*Information given:*
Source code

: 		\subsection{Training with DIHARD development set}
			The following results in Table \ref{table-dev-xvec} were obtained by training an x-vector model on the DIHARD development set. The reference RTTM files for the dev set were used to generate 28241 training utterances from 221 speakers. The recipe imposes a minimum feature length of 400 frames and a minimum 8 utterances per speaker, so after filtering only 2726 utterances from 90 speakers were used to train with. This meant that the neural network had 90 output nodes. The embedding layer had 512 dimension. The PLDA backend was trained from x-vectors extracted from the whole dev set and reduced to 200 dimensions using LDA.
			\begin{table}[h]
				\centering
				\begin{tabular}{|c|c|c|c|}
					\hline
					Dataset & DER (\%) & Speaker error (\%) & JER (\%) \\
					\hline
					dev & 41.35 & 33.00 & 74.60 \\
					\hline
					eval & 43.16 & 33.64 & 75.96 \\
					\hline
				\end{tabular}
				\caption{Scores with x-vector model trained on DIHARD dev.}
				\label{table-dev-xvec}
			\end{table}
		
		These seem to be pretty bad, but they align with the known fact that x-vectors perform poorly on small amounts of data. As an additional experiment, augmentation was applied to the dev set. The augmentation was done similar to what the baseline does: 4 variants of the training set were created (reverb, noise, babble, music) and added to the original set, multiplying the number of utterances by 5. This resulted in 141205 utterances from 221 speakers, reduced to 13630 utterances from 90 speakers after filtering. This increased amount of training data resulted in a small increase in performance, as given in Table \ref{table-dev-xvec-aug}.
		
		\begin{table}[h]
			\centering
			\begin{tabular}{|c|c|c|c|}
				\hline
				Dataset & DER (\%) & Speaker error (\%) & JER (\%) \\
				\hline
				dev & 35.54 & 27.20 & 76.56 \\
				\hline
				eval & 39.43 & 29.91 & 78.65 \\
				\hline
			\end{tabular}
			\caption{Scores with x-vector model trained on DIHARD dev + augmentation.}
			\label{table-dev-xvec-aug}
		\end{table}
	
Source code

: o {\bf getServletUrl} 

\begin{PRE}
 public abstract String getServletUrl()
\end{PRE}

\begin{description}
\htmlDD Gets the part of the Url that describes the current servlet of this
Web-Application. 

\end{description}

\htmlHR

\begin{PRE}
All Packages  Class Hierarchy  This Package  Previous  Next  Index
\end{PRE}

*Exercise aim:*
Write out, without alteration, the line that contains "Web-Application." and all subsequent lines down to the end of the data above.

*Answer section:*
Web-Application. 

\end{description}

\htmlHR

\begin{PRE}
All Packages  Class Hierarchy  This Package  Previous  Next  Index
\end{PRE}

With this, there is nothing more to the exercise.